Vertical and horizontal pullout capacity of mooring lines embedded in very soft clays

2021 
Abstract Mooring lines are widely used to connect offshore platforms to anchors embedded in the seabed. The configuration of the inverse catenary formed by mooring lines influences the installation of the anchors, the load capacity and the anchors failure mode. For this reason, a proper understanding of the soil-chain interaction is a requirement for an accurate prediction of the configuration of the inverse catenary. This paper presents the main results of a laboratory investigation program carried out on a scale-reduced model to study the interaction mechanism between clay and the steel chain of different diameters, lengths and stiffness.

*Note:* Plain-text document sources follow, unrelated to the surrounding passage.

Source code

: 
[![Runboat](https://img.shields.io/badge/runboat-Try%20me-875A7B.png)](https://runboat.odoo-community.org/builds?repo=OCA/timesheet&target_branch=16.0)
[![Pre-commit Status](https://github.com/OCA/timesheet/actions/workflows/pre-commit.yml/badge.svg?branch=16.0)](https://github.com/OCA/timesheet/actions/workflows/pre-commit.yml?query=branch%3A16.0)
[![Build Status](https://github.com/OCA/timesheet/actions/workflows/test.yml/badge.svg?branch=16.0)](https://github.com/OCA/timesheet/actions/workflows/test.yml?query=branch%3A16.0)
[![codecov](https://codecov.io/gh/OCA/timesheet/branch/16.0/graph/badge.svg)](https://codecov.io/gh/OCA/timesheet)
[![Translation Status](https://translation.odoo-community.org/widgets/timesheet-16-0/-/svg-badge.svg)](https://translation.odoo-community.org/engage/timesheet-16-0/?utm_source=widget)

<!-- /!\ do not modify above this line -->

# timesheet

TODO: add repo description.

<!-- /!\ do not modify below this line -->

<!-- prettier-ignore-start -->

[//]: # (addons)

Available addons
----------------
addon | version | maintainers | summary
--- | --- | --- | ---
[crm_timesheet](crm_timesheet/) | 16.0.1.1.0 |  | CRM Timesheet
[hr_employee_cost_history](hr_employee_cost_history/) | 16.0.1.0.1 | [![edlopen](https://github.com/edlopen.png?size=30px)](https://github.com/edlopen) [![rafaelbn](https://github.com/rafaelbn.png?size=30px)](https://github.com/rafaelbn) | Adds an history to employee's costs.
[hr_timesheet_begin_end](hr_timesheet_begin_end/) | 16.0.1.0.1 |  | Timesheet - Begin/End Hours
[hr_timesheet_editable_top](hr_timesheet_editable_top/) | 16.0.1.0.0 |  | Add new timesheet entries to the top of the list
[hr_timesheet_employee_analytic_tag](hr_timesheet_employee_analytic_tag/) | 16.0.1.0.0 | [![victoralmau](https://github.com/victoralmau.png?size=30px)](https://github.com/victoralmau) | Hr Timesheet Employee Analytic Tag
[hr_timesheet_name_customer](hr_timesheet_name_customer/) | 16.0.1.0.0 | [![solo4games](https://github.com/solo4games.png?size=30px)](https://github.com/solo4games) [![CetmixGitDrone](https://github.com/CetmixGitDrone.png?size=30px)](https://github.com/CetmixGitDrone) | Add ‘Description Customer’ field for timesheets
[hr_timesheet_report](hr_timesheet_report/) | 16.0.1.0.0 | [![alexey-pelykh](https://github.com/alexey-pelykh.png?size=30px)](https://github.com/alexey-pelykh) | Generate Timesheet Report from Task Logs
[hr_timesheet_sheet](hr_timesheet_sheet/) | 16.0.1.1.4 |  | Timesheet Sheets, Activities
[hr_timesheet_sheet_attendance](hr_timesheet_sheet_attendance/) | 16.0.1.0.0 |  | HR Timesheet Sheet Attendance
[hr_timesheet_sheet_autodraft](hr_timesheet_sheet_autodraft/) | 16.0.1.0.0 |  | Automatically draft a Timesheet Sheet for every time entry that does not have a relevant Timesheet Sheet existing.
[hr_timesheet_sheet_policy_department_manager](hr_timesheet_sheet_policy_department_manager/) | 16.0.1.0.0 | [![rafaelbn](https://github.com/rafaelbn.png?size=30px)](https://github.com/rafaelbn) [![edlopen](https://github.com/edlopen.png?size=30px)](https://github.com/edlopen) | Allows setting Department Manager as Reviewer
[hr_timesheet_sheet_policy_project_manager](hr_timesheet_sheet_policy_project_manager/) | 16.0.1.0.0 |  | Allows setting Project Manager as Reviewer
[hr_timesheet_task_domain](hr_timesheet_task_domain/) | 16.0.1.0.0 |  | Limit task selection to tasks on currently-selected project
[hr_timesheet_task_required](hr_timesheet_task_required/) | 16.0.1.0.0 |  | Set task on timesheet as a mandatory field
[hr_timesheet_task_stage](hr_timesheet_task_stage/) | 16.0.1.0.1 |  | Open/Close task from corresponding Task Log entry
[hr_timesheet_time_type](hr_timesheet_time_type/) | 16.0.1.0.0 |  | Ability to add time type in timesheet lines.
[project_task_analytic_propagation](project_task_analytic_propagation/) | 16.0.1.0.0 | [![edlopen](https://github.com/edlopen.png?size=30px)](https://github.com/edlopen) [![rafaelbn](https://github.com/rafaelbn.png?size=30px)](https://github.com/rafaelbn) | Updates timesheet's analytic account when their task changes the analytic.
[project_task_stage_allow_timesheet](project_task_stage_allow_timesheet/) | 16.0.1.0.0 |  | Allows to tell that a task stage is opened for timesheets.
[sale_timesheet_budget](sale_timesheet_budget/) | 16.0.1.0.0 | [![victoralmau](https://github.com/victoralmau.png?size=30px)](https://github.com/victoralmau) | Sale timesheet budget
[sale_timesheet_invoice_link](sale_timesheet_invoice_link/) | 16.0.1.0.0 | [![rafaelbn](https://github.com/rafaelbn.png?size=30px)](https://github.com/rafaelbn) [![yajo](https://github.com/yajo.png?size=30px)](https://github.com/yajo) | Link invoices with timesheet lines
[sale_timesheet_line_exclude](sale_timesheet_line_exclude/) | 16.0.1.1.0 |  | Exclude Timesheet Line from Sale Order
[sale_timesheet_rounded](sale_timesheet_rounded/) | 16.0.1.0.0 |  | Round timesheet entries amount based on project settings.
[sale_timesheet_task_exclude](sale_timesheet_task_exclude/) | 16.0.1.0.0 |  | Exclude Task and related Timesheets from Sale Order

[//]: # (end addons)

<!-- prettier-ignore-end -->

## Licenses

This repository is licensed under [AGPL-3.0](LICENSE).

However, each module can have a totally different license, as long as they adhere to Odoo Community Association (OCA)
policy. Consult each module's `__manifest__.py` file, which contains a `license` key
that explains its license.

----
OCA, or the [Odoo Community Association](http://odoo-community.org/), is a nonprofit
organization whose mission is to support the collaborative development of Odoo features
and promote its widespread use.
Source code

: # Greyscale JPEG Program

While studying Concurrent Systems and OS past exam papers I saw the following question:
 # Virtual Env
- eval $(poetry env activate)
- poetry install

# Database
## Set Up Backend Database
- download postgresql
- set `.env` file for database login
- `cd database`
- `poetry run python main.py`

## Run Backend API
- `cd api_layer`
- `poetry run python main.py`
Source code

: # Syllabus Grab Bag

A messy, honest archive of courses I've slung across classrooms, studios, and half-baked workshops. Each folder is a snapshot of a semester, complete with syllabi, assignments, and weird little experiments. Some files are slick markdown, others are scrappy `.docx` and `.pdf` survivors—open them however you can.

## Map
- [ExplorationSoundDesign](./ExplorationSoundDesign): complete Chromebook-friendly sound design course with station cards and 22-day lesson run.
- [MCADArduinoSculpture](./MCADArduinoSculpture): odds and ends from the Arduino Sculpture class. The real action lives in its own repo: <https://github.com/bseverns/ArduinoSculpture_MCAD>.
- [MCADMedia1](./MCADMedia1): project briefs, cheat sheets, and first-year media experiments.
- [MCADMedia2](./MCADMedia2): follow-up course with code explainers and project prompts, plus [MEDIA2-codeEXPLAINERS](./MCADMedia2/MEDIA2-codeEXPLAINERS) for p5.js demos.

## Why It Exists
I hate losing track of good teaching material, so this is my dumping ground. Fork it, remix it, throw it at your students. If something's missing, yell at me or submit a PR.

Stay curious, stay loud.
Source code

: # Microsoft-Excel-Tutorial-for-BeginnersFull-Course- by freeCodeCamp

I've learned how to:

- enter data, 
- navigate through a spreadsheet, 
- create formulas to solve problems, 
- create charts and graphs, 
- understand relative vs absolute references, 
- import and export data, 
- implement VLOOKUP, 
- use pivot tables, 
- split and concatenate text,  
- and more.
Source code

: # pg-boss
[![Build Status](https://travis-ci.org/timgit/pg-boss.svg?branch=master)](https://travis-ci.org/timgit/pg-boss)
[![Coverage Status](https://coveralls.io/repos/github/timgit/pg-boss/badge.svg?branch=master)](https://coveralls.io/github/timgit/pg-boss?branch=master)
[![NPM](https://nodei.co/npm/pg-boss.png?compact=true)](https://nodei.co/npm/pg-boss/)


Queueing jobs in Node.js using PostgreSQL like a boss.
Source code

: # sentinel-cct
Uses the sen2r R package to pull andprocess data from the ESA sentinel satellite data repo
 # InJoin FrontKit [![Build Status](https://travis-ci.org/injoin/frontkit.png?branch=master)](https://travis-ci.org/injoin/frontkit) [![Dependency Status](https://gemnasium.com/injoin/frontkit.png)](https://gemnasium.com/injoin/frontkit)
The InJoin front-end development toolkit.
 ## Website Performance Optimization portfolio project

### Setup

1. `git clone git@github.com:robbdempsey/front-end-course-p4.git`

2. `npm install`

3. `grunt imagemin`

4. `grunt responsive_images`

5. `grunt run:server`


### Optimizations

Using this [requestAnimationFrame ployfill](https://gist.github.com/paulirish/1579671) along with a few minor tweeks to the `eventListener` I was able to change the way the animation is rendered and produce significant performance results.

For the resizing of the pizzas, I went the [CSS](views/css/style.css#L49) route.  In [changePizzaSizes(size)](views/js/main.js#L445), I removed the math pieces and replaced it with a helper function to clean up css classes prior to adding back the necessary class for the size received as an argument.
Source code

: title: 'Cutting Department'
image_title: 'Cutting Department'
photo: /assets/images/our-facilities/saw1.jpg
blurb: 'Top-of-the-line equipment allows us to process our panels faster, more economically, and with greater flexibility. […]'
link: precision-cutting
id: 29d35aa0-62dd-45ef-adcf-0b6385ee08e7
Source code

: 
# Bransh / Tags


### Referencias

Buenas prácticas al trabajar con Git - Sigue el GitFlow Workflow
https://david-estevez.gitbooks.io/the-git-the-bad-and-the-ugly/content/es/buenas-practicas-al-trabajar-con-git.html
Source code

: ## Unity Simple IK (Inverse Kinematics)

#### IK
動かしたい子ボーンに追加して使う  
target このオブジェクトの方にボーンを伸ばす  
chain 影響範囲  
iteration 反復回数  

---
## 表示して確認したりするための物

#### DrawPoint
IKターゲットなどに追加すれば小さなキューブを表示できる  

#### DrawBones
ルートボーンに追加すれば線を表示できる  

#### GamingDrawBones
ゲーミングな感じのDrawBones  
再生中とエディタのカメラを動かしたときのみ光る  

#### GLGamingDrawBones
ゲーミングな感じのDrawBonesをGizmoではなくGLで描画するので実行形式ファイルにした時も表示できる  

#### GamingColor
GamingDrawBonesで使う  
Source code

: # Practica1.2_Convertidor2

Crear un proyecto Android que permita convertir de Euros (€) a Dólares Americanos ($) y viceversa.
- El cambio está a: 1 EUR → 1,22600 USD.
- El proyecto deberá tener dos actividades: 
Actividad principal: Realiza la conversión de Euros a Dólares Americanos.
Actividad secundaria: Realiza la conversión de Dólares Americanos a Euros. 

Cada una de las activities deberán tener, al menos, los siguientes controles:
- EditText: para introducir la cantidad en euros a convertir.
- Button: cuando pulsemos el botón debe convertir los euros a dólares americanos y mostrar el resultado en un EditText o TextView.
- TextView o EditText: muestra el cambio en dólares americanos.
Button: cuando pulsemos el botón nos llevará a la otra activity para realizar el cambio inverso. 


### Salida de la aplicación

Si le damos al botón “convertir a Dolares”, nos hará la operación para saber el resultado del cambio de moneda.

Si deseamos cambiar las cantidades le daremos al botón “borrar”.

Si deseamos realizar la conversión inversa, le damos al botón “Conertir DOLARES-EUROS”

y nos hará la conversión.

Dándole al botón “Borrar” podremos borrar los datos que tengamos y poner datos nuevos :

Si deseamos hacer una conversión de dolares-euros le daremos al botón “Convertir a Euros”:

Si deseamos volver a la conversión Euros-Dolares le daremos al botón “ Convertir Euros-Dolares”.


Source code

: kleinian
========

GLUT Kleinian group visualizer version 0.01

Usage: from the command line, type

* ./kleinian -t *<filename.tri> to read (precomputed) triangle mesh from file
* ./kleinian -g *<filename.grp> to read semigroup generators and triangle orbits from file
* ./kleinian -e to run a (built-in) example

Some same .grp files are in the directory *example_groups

Some aspects related to the inverse catenary and tension distribution, such as the shaft and base resistances, adhesion and bearing capacity factors, effective width in sliding, strain-softening, and displacement at the maximum load were extensively discussed herein. Comparisons between these results and the background experimental data used to support general engineering practice have been made for the different aspects investigated. The chain geometry, stiffness, direction of chain displacement and soil properties influence the behavior of the measured curves and, consequently, the corresponding soil-chain interaction. From a practical point of view, the results presented are beneficial for understanding the chain-soil interaction and show an explicit potential to contribute to the optimization of the offshore foundation engineering involving inverse catenary design problems.